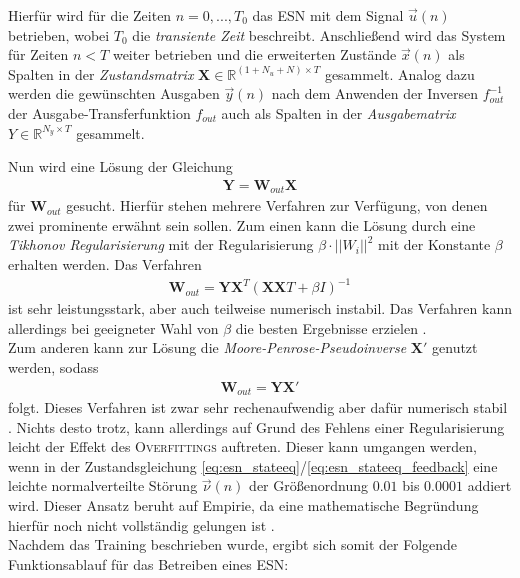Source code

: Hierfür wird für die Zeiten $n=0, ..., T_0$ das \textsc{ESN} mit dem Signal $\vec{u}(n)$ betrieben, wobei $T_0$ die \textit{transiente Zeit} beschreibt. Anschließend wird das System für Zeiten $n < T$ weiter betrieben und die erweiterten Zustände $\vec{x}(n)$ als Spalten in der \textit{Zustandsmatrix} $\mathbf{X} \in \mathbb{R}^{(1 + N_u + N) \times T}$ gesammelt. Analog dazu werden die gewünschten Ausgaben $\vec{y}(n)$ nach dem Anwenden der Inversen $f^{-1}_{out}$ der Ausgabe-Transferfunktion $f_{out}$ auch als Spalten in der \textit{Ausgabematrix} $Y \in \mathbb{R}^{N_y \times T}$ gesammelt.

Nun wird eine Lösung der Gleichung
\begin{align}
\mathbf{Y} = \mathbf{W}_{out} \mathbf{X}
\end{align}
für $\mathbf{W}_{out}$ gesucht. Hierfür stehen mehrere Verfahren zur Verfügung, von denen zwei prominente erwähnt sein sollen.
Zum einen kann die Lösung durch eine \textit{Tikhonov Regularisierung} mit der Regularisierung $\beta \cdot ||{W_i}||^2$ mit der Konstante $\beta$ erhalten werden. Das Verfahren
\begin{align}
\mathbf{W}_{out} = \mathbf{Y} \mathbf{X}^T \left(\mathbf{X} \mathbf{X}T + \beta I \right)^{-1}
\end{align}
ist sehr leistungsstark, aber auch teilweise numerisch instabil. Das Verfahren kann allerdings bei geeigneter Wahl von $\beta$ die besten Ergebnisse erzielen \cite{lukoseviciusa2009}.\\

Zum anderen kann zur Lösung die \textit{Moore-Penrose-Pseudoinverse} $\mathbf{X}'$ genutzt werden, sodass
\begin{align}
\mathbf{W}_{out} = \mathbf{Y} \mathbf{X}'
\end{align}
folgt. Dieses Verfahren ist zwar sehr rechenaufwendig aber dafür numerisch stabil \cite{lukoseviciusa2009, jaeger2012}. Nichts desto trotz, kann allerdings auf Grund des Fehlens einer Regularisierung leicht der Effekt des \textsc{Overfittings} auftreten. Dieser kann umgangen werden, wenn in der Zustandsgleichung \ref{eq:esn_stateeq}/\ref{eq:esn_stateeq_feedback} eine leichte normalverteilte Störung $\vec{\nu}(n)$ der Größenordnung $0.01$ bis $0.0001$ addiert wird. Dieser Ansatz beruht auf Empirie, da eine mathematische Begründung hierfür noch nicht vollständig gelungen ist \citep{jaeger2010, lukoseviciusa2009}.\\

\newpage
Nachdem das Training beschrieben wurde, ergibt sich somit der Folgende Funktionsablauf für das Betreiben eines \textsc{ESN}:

* * *

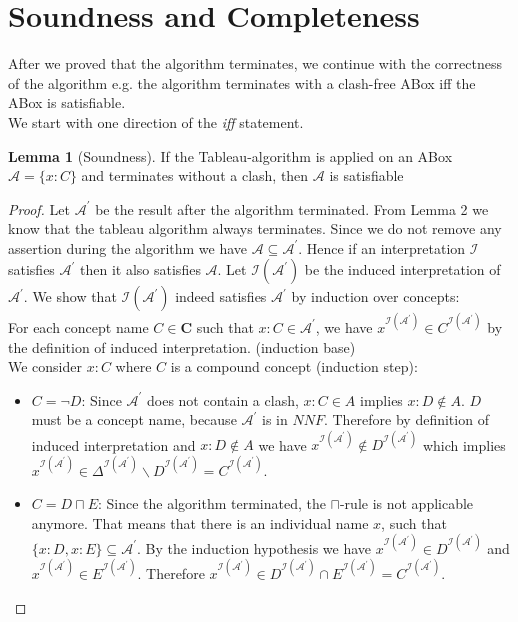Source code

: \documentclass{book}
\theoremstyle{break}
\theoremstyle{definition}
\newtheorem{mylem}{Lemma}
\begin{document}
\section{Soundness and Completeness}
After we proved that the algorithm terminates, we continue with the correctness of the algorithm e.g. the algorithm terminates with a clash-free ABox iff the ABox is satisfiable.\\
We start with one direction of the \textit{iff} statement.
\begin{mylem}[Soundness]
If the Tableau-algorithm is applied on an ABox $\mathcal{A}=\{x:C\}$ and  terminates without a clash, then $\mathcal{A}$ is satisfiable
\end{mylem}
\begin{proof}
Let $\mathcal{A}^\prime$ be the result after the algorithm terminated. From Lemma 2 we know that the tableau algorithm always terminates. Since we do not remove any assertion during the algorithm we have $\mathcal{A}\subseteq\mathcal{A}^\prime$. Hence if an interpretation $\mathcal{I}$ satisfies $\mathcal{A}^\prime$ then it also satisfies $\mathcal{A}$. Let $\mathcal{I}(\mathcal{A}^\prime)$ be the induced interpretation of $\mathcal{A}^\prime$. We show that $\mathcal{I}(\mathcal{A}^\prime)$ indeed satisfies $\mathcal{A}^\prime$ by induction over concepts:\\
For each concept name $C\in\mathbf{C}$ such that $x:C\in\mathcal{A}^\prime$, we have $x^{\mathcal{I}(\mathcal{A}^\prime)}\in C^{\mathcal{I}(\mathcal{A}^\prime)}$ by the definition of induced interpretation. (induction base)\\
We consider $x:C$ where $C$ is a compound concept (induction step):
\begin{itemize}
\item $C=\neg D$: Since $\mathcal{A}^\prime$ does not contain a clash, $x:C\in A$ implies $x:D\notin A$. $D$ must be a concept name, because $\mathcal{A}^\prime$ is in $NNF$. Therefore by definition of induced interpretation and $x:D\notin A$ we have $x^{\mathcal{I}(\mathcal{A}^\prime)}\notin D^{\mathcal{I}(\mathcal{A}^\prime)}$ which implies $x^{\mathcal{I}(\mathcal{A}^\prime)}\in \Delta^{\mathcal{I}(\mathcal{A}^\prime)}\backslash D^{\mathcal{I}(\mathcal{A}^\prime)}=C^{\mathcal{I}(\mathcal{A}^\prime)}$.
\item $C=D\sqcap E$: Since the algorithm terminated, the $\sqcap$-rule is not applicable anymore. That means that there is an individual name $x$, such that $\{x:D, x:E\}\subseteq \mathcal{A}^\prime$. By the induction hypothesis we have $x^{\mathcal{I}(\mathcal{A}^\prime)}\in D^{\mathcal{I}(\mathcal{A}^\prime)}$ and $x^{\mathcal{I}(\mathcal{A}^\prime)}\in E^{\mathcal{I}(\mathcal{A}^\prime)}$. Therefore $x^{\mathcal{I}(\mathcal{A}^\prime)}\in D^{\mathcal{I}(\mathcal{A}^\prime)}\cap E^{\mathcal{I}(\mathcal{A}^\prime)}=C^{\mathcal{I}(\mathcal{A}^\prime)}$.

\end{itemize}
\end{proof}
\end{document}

...

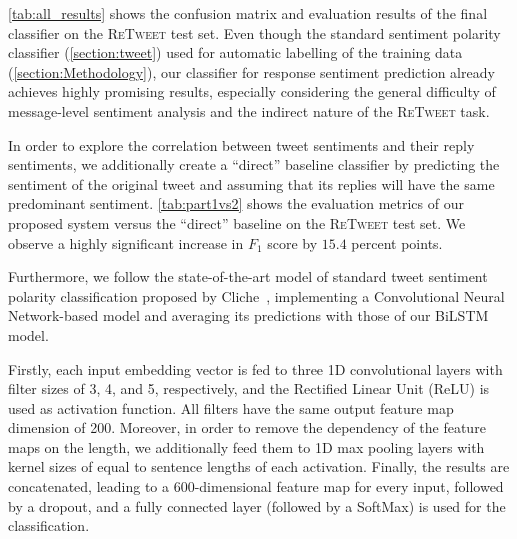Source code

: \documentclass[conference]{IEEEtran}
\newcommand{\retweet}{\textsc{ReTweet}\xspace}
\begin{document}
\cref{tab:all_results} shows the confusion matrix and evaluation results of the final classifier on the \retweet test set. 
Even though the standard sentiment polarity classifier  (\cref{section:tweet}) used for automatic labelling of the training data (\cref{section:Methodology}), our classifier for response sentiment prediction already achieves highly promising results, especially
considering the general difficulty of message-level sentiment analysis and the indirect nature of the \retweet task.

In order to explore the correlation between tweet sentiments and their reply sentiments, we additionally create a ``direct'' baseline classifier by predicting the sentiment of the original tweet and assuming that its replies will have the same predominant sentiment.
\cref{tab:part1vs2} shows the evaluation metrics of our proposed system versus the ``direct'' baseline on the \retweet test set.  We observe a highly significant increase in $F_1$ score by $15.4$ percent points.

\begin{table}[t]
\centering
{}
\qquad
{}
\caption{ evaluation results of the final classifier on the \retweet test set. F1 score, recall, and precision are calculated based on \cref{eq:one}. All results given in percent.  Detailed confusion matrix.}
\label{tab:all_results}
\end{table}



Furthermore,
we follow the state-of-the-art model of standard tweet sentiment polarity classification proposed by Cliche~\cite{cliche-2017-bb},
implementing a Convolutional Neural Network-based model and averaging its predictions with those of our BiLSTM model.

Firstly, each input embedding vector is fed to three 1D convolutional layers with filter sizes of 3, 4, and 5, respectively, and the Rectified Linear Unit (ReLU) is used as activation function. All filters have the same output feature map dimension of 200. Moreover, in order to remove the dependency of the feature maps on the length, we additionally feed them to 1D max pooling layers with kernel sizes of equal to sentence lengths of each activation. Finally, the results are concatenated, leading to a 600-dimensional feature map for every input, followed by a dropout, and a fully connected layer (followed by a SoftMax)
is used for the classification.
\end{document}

*WORK TO COMPLETE:* Scan the listing for the word "auch". Copy every line in which it appears.

*WORKED SOLUTION:*
: Hierfür wird für die Zeiten $n=0, ..., T_0$ das \textsc{ESN} mit dem Signal $\vec{u}(n)$ betrieben, wobei $T_0$ die \textit{transiente Zeit} beschreibt. Anschließend wird das System für Zeiten $n < T$ weiter betrieben und die erweiterten Zustände $\vec{x}(n)$ als Spalten in der \textit{Zustandsmatrix} $\mathbf{X} \in \mathbb{R}^{(1 + N_u + N) \times T}$ gesammelt. Analog dazu werden die gewünschten Ausgaben $\vec{y}(n)$ nach dem Anwenden der Inversen $f^{-1}_{out}$ der Ausgabe-Transferfunktion $f_{out}$ auch als Spalten in der \textit{Ausgabematrix} $Y \in \mathbb{R}^{N_y \times T}$ gesammelt.
ist sehr leistungsstark, aber auch teilweise numerisch instabil. Das Verfahren kann allerdings bei geeigneter Wahl von $\beta$ die besten Ergebnisse erzielen \cite{lukoseviciusa2009}.\\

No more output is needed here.